Columbus and York, Neb.
Summer is turning typical after so many unusual scenarios in ag production and farm life. The crops for the most part look fantastic. The corn is uniform in tasseling and the area soybean growth is good. It is interesting how crops catch up with each other so to speak.
Columbus had rain total of 1-1.5 inches over the last two weeks. Precipitation amounts vary mile to mile. The York farm has had over 6 inches the last two weeks. That is certainly not the norm for July. Again, irrigation input savings. Roy has been running pivots on his corn.
Producers have been able to work some of the fields that were under water or too wet the end of May. They are doing prevent planting of various forages.

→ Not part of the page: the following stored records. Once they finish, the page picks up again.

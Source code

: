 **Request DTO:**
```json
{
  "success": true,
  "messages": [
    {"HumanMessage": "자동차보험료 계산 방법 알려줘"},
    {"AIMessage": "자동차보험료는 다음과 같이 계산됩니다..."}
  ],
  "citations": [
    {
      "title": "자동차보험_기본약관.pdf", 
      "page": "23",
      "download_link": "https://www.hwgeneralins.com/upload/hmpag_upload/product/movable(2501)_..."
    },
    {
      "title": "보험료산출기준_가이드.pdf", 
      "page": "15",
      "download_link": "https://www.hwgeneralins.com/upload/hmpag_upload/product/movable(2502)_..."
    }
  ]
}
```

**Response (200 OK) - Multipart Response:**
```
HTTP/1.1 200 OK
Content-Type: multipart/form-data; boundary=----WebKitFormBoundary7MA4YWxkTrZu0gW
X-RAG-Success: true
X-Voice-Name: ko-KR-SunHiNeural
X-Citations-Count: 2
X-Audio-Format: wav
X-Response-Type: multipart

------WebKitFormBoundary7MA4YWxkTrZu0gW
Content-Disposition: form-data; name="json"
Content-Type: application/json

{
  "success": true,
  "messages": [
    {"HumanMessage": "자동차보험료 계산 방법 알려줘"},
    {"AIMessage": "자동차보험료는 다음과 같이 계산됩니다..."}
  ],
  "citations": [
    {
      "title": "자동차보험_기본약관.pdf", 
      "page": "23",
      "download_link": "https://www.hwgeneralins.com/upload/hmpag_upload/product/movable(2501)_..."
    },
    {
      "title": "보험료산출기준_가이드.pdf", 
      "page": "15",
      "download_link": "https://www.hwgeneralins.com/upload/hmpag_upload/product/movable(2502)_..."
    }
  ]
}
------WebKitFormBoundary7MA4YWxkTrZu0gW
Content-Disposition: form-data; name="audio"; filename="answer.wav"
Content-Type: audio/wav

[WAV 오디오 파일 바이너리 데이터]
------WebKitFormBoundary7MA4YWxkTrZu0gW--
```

Depends what is available as there is no supply of certain millet and forage sorghum varieties.
On our road trips, dry land and irrigated crops look good. Except for bare spots, one would never realize the difficult planting season. Due to the nature of the land, a half inch of rain will leave standing water in some of these bare spots.
Roy was able to bale grass hay last week. The quality varied depending if it was flooded or not.
Standing water deteriorated the quality and yield.
It finally has been dry enough to clean some of the cattle pens. A neighbor put the waste in wheat stubble. There is still a lot to haul, but it is a start.
The weather has been “livestock friendly” after the days of high temperatures. I mentioned before we have square shades. There is a significant difference in ground temperature in shaded ground verses the sunny areas. Well worth having them for cattle comfort. Helps them stay on feed during heat spells. Roy shipped a pen of fed cattle last week. He sells to JBS Swift in Grand Island, Neb. Yields were good.
I helped with our CommonGround booth at the Lincoln Electric System Sustainability Festival July 27. Lots of conversations on sustainable farming practices. Reminder that science, technology, management and ingenuity have increased food production 70-90 percent over the last 50 years while using less resources. Each farmer feeds over 155 people worldwide.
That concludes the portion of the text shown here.